**Prompt:** Your transcription must include every record word for word and no pictures.

**Task input:**

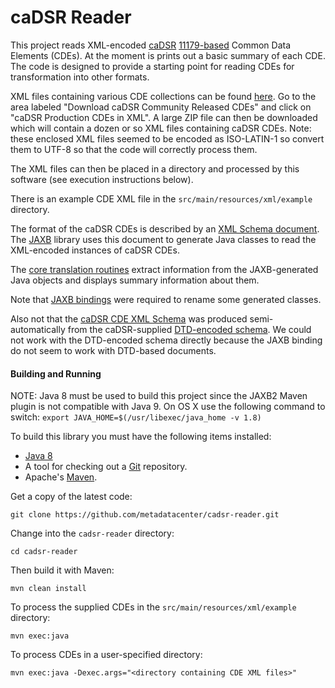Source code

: caDSR Reader
============

This project reads XML-encoded [caDSR](https://wiki.nci.nih.gov/display/caDSR/caDSR+Wiki) [11179-based](http://metadata-standards.org/11179/)
Common Data Elements (CDEs).
At the moment is prints out a basic summary of each CDE. 
The code is designed to provide a starting point for reading CDEs for transformation into other formats.

XML files containing various CDE collections can be found [here](https://wiki.nci.nih.gov/display/caDSR/caDSR+Hosted+Data+Standards%2C+Downloads%2C+and+Transformation+Utilities).
Go to the area labeled "Download caDSR Community Released CDEs" and click on "caDSR Production CDEs in XML".
A large ZIP file can then be downloaded which will contain a dozen or so XML files containing caDSR CDEs.
Note: these enclosed XML files seemed to be encoded as ISO-LATIN-1 so convert them to UTF-8 so that the code will correctly process them.

The XML files can then be placed in a directory and processed by this software (see execution instructions below).

There is an example CDE XML file in the ```src/main/resources/xml/example``` directory.

The format of the caDSR CDEs is described by an [XML Schema document](https://github.com/metadatacenter/cadsr2cedar/blob/master/src/main/resources/xsd/DataElement_V4.0.xsd).
The [JAXB](http://www.oracle.com/technetwork/articles/javase/index-140168.html) library uses this document to generate Java classes to read the XML-encoded instances of caDSR CDEs.

The [core translation routines](https://github.com/metadatacenter/cadsr2cedar/blob/master/src/main/java/org/metadatacenter/ingestor/cadsr/CDEXMLInstances2CEDARCDEInstances.java)
extract information from the JAXB-generated Java objects and displays summary information about them.

Note that [JAXB bindings](https://github.com/metadatacenter/cadsr2cedar/blob/master/src/main/resources/xjb/bindings.xjb)
were required to rename some generated classes.

Also not that the [caDSR CDE XML Schema](https://github.com/metadatacenter/cadsr2cedar/blob/master/src/main/resources/xsd/DataElement_V4.0.xsd)
was produced semi-automatically from the caDSR-supplied [DTD-encoded schema](https://github.com/metadatacenter/cadsr2cedar/blob/master/src/main/resources/dtd/DataElement_V4.0.dtd).
We could not work with the DTD-encoded schema directly because the JAXB binding do not seem to work with DTD-based documents.

#### Building and Running

NOTE: Java 8 must be used to build this project since the JAXB2 Maven plugin is not compatible with Java 9.
On OS X use the following command to switch: ```export JAVA_HOME=$(/usr/libexec/java_home -v 1.8)```

To build this library you must have the following items installed:

+ [Java 8](http://www.oracle.com/technetwork/java/javase/downloads/index.html)
+ A tool for checking out a [Git](http://git-scm.com/) repository.
+ Apache's [Maven](http://maven.apache.org/index.html).

Get a copy of the latest code:

    git clone https://github.com/metadatacenter/cadsr-reader.git

Change into the ```cadsr-reader``` directory:

    cd cadsr-reader 

Then build it with Maven:

    mvn clean install

To process the supplied CDEs in the ```src/main/resources/xml/example``` directory:

    mvn exec:java

To process CDEs in a user-specified directory:

    mvn exec:java -Dexec.args="<directory containing CDE XML files>"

**Response to this task:**
Source code

: caDSR Reader
============

This project reads XML-encoded [caDSR](https://wiki.nci.nih.gov/display/caDSR/caDSR+Wiki) [11179-based](http://metadata-standards.org/11179/)
Common Data Elements (CDEs).
At the moment is prints out a basic summary of each CDE. 
The code is designed to provide a starting point for reading CDEs for transformation into other formats.

XML files containing various CDE collections can be found [here](https://wiki.nci.nih.gov/display/caDSR/caDSR+Hosted+Data+Standards%2C+Downloads%2C+and+Transformation+Utilities).
Go to the area labeled "Download caDSR Community Released CDEs" and click on "caDSR Production CDEs in XML".
A large ZIP file can then be downloaded which will contain a dozen or so XML files containing caDSR CDEs.
Note: these enclosed XML files seemed to be encoded as ISO-LATIN-1 so convert them to UTF-8 so that the code will correctly process them.

The XML files can then be placed in a directory and processed by this software (see execution instructions below).

There is an example CDE XML file in the ```src/main/resources/xml/example``` directory.

The format of the caDSR CDEs is described by an [XML Schema document](https://github.com/metadatacenter/cadsr2cedar/blob/master/src/main/resources/xsd/DataElement_V4.0.xsd).
The [JAXB](http://www.oracle.com/technetwork/articles/javase/index-140168.html) library uses this document to generate Java classes to read the XML-encoded instances of caDSR CDEs.

The [core translation routines](https://github.com/metadatacenter/cadsr2cedar/blob/master/src/main/java/org/metadatacenter/ingestor/cadsr/CDEXMLInstances2CEDARCDEInstances.java)
extract information from the JAXB-generated Java objects and displays summary information about them.

Note that [JAXB bindings](https://github.com/metadatacenter/cadsr2cedar/blob/master/src/main/resources/xjb/bindings.xjb)
were required to rename some generated classes.

Also not that the [caDSR CDE XML Schema](https://github.com/metadatacenter/cadsr2cedar/blob/master/src/main/resources/xsd/DataElement_V4.0.xsd)
was produced semi-automatically from the caDSR-supplied [DTD-encoded schema](https://github.com/metadatacenter/cadsr2cedar/blob/master/src/main/resources/dtd/DataElement_V4.0.dtd).
We could not work with the DTD-encoded schema directly because the JAXB binding do not seem to work with DTD-based documents.

#### Building and Running

NOTE: Java 8 must be used to build this project since the JAXB2 Maven plugin is not compatible with Java 9.
On OS X use the following command to switch: ```export JAVA_HOME=$(/usr/libexec/java_home -v 1.8)```

To build this library you must have the following items installed:

+ [Java 8](http://www.oracle.com/technetwork/java/javase/downloads/index.html)
+ A tool for checking out a [Git](http://git-scm.com/) repository.
+ Apache's [Maven](http://maven.apache.org/index.html).

Get a copy of the latest code:

    git clone https://github.com/metadatacenter/cadsr-reader.git

Change into the ```cadsr-reader``` directory:

    cd cadsr-reader 

Then build it with Maven:

    mvn clean install

To process the supplied CDEs in the ```src/main/resources/xml/example``` directory:

    mvn exec:java

To process CDEs in a user-specified directory:

    mvn exec:java -Dexec.args="<directory containing CDE XML files>"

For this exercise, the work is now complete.